Exercise directions
From the first line to the last, write out the records exactly, leaving out images.
====== Task input ======
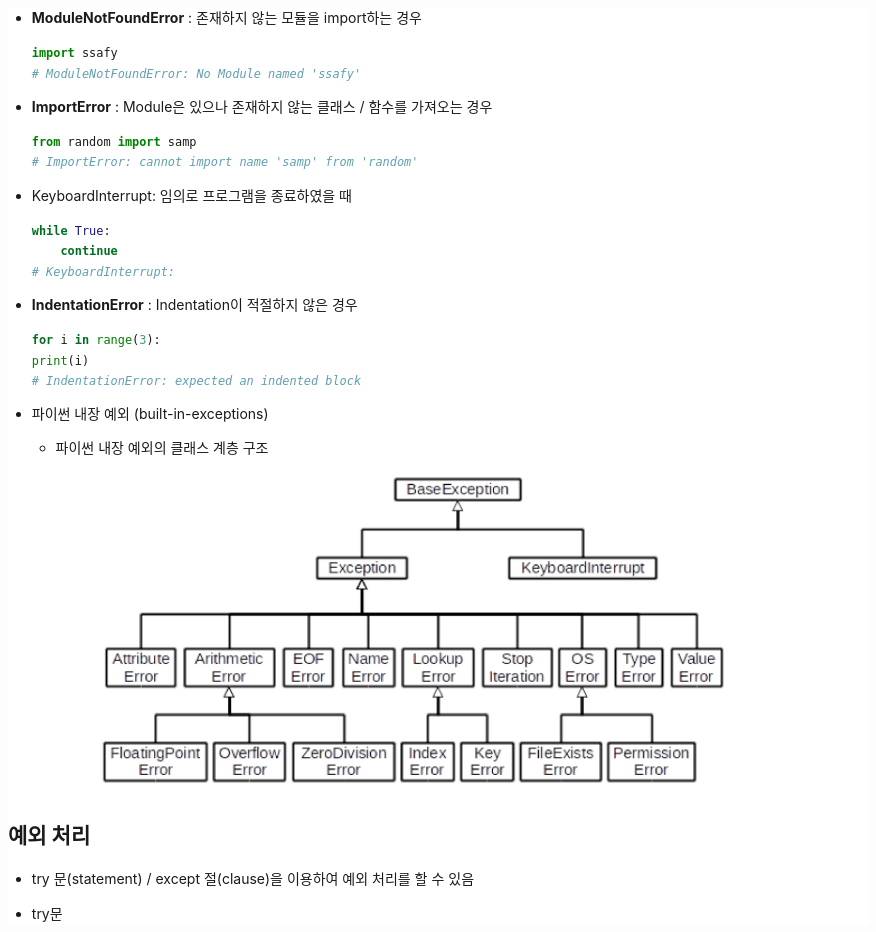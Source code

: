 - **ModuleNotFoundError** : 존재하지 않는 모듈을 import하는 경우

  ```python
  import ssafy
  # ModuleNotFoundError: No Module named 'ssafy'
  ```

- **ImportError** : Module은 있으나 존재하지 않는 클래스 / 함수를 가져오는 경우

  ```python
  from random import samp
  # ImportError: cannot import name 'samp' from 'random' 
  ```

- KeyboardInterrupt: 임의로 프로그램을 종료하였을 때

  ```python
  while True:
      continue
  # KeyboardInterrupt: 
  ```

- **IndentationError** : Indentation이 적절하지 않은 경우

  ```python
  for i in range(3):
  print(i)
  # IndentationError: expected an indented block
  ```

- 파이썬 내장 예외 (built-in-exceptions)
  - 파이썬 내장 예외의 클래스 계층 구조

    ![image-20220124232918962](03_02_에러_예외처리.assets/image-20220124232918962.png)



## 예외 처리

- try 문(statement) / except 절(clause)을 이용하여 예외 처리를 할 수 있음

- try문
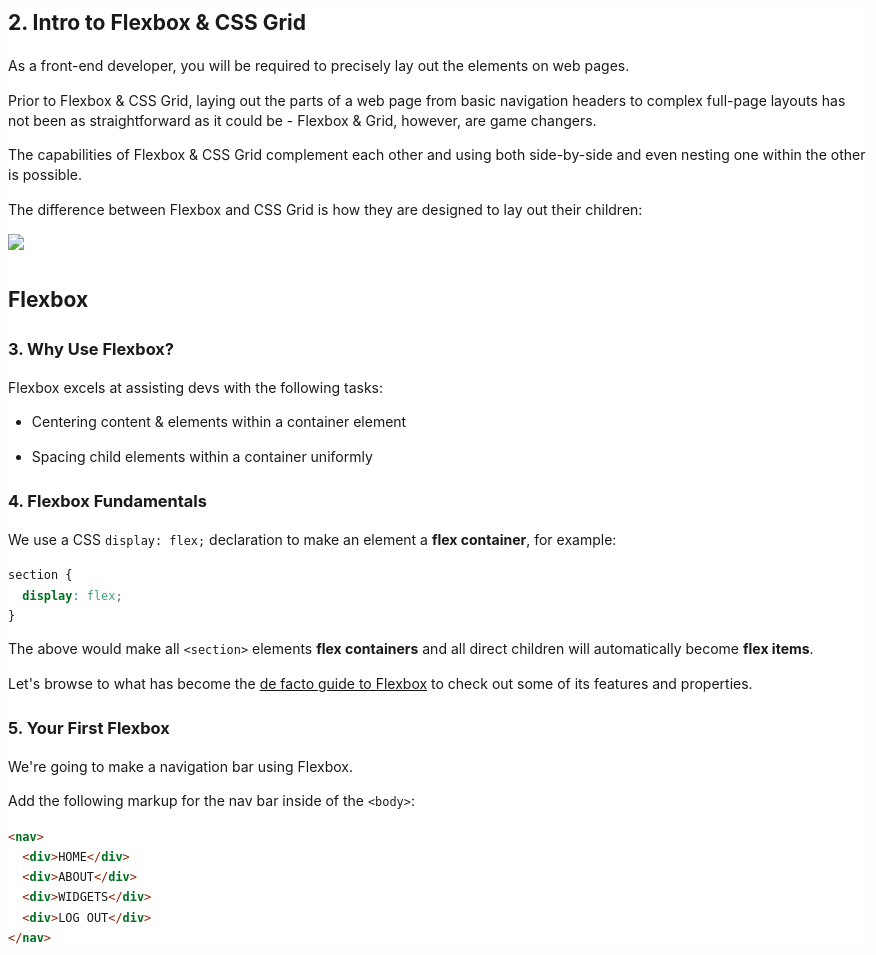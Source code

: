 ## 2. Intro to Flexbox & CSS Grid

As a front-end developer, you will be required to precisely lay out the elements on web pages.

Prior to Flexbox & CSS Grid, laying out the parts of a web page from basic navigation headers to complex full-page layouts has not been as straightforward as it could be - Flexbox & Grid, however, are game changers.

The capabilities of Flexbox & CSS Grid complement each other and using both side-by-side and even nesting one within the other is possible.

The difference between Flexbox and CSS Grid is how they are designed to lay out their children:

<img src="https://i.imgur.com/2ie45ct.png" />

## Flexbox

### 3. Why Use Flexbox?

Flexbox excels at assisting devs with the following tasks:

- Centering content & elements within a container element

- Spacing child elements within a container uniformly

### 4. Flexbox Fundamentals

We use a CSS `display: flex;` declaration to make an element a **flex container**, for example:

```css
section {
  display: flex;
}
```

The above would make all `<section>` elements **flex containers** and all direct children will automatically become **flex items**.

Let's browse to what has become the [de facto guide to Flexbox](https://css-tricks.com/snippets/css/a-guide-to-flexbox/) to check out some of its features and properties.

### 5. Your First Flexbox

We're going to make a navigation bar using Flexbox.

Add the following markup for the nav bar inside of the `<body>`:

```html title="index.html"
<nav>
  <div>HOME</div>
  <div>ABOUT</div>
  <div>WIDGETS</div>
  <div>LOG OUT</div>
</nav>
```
======
Answer space
Source code

: - **ModuleNotFoundError** : 존재하지 않는 모듈을 import하는 경우

  ```python
  import ssafy
  # ModuleNotFoundError: No Module named 'ssafy'
  ```

- **ImportError** : Module은 있으나 존재하지 않는 클래스 / 함수를 가져오는 경우

  ```python
  from random import samp
  # ImportError: cannot import name 'samp' from 'random' 
  ```

- KeyboardInterrupt: 임의로 프로그램을 종료하였을 때

  ```python
  while True:
      continue
  # KeyboardInterrupt: 
  ```

- **IndentationError** : Indentation이 적절하지 않은 경우

  ```python
  for i in range(3):
  print(i)
  # IndentationError: expected an indented block
  ```

- 파이썬 내장 예외 (built-in-exceptions)
  - 파이썬 내장 예외의 클래스 계층 구조

    ![image-20220124232918962](03_02_에러_예외처리.assets/image-20220124232918962.png)



## 예외 처리

- try 문(statement) / except 절(clause)을 이용하여 예외 처리를 할 수 있음

- try문
Source code

: ## 2. Intro to Flexbox & CSS Grid

As a front-end developer, you will be required to precisely lay out the elements on web pages.

Prior to Flexbox & CSS Grid, laying out the parts of a web page from basic navigation headers to complex full-page layouts has not been as straightforward as it could be - Flexbox & Grid, however, are game changers.

The capabilities of Flexbox & CSS Grid complement each other and using both side-by-side and even nesting one within the other is possible.

The difference between Flexbox and CSS Grid is how they are designed to lay out their children:

<img src="https://i.imgur.com/2ie45ct.png" />

## Flexbox

### 3. Why Use Flexbox?

Flexbox excels at assisting devs with the following tasks:

- Centering content & elements within a container element

- Spacing child elements within a container uniformly

### 4. Flexbox Fundamentals

We use a CSS `display: flex;` declaration to make an element a **flex container**, for example:

```css
section {
  display: flex;
}
```

The above would make all `<section>` elements **flex containers** and all direct children will automatically become **flex items**.

Let's browse to what has become the [de facto guide to Flexbox](https://css-tricks.com/snippets/css/a-guide-to-flexbox/) to check out some of its features and properties.

### 5. Your First Flexbox

We're going to make a navigation bar using Flexbox.

Add the following markup for the nav bar inside of the `<body>`:

```html title="index.html"
<nav>
  <div>HOME</div>
  <div>ABOUT</div>
  <div>WIDGETS</div>
  <div>LOG OUT</div>
</nav>
```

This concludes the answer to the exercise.